┌─ Excerpted data
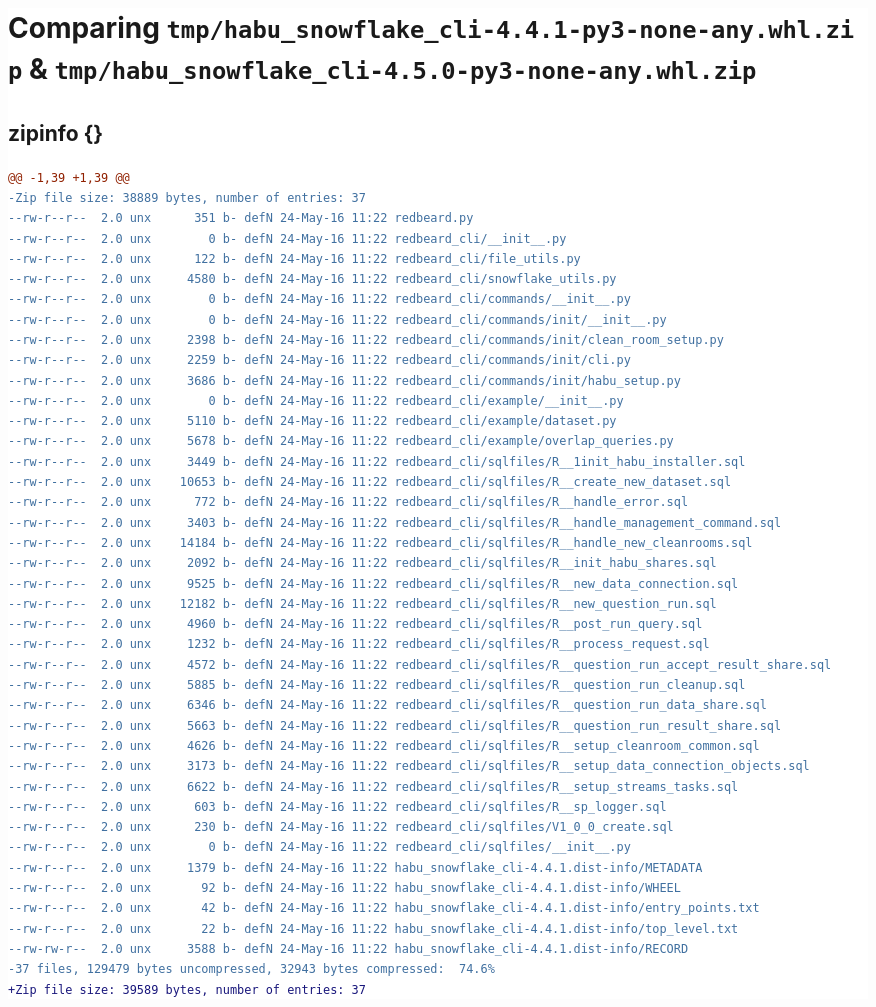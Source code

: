 # Comparing `tmp/habu_snowflake_cli-4.4.1-py3-none-any.whl.zip` & `tmp/habu_snowflake_cli-4.5.0-py3-none-any.whl.zip`

## zipinfo {}

```diff
@@ -1,39 +1,39 @@
-Zip file size: 38889 bytes, number of entries: 37
--rw-r--r--  2.0 unx      351 b- defN 24-May-16 11:22 redbeard.py
--rw-r--r--  2.0 unx        0 b- defN 24-May-16 11:22 redbeard_cli/__init__.py
--rw-r--r--  2.0 unx      122 b- defN 24-May-16 11:22 redbeard_cli/file_utils.py
--rw-r--r--  2.0 unx     4580 b- defN 24-May-16 11:22 redbeard_cli/snowflake_utils.py
--rw-r--r--  2.0 unx        0 b- defN 24-May-16 11:22 redbeard_cli/commands/__init__.py
--rw-r--r--  2.0 unx        0 b- defN 24-May-16 11:22 redbeard_cli/commands/init/__init__.py
--rw-r--r--  2.0 unx     2398 b- defN 24-May-16 11:22 redbeard_cli/commands/init/clean_room_setup.py
--rw-r--r--  2.0 unx     2259 b- defN 24-May-16 11:22 redbeard_cli/commands/init/cli.py
--rw-r--r--  2.0 unx     3686 b- defN 24-May-16 11:22 redbeard_cli/commands/init/habu_setup.py
--rw-r--r--  2.0 unx        0 b- defN 24-May-16 11:22 redbeard_cli/example/__init__.py
--rw-r--r--  2.0 unx     5110 b- defN 24-May-16 11:22 redbeard_cli/example/dataset.py
--rw-r--r--  2.0 unx     5678 b- defN 24-May-16 11:22 redbeard_cli/example/overlap_queries.py
--rw-r--r--  2.0 unx     3449 b- defN 24-May-16 11:22 redbeard_cli/sqlfiles/R__1init_habu_installer.sql
--rw-r--r--  2.0 unx    10653 b- defN 24-May-16 11:22 redbeard_cli/sqlfiles/R__create_new_dataset.sql
--rw-r--r--  2.0 unx      772 b- defN 24-May-16 11:22 redbeard_cli/sqlfiles/R__handle_error.sql
--rw-r--r--  2.0 unx     3403 b- defN 24-May-16 11:22 redbeard_cli/sqlfiles/R__handle_management_command.sql
--rw-r--r--  2.0 unx    14184 b- defN 24-May-16 11:22 redbeard_cli/sqlfiles/R__handle_new_cleanrooms.sql
--rw-r--r--  2.0 unx     2092 b- defN 24-May-16 11:22 redbeard_cli/sqlfiles/R__init_habu_shares.sql
--rw-r--r--  2.0 unx     9525 b- defN 24-May-16 11:22 redbeard_cli/sqlfiles/R__new_data_connection.sql
--rw-r--r--  2.0 unx    12182 b- defN 24-May-16 11:22 redbeard_cli/sqlfiles/R__new_question_run.sql
--rw-r--r--  2.0 unx     4960 b- defN 24-May-16 11:22 redbeard_cli/sqlfiles/R__post_run_query.sql
--rw-r--r--  2.0 unx     1232 b- defN 24-May-16 11:22 redbeard_cli/sqlfiles/R__process_request.sql
--rw-r--r--  2.0 unx     4572 b- defN 24-May-16 11:22 redbeard_cli/sqlfiles/R__question_run_accept_result_share.sql
--rw-r--r--  2.0 unx     5885 b- defN 24-May-16 11:22 redbeard_cli/sqlfiles/R__question_run_cleanup.sql
--rw-r--r--  2.0 unx     6346 b- defN 24-May-16 11:22 redbeard_cli/sqlfiles/R__question_run_data_share.sql
--rw-r--r--  2.0 unx     5663 b- defN 24-May-16 11:22 redbeard_cli/sqlfiles/R__question_run_result_share.sql
--rw-r--r--  2.0 unx     4626 b- defN 24-May-16 11:22 redbeard_cli/sqlfiles/R__setup_cleanroom_common.sql
--rw-r--r--  2.0 unx     3173 b- defN 24-May-16 11:22 redbeard_cli/sqlfiles/R__setup_data_connection_objects.sql
--rw-r--r--  2.0 unx     6622 b- defN 24-May-16 11:22 redbeard_cli/sqlfiles/R__setup_streams_tasks.sql
--rw-r--r--  2.0 unx      603 b- defN 24-May-16 11:22 redbeard_cli/sqlfiles/R__sp_logger.sql
--rw-r--r--  2.0 unx      230 b- defN 24-May-16 11:22 redbeard_cli/sqlfiles/V1_0_0_create.sql
--rw-r--r--  2.0 unx        0 b- defN 24-May-16 11:22 redbeard_cli/sqlfiles/__init__.py
--rw-r--r--  2.0 unx     1379 b- defN 24-May-16 11:22 habu_snowflake_cli-4.4.1.dist-info/METADATA
--rw-r--r--  2.0 unx       92 b- defN 24-May-16 11:22 habu_snowflake_cli-4.4.1.dist-info/WHEEL
--rw-r--r--  2.0 unx       42 b- defN 24-May-16 11:22 habu_snowflake_cli-4.4.1.dist-info/entry_points.txt
--rw-r--r--  2.0 unx       22 b- defN 24-May-16 11:22 habu_snowflake_cli-4.4.1.dist-info/top_level.txt
--rw-rw-r--  2.0 unx     3588 b- defN 24-May-16 11:22 habu_snowflake_cli-4.4.1.dist-info/RECORD
-37 files, 129479 bytes uncompressed, 32943 bytes compressed:  74.6%
+Zip file size: 39589 bytes, number of entries: 37
```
└─
• Task details
"commands" is the word to look for; copy every line of the data that has it.

• Written solution
--rw-r--r--  2.0 unx        0 b- defN 24-May-16 11:22 redbeard_cli/commands/__init__.py
--rw-r--r--  2.0 unx        0 b- defN 24-May-16 11:22 redbeard_cli/commands/init/__init__.py
--rw-r--r--  2.0 unx     2398 b- defN 24-May-16 11:22 redbeard_cli/commands/init/clean_room_setup.py
--rw-r--r--  2.0 unx     2259 b- defN 24-May-16 11:22 redbeard_cli/commands/init/cli.py
--rw-r--r--  2.0 unx     3686 b- defN 24-May-16 11:22 redbeard_cli/commands/init/habu_setup.py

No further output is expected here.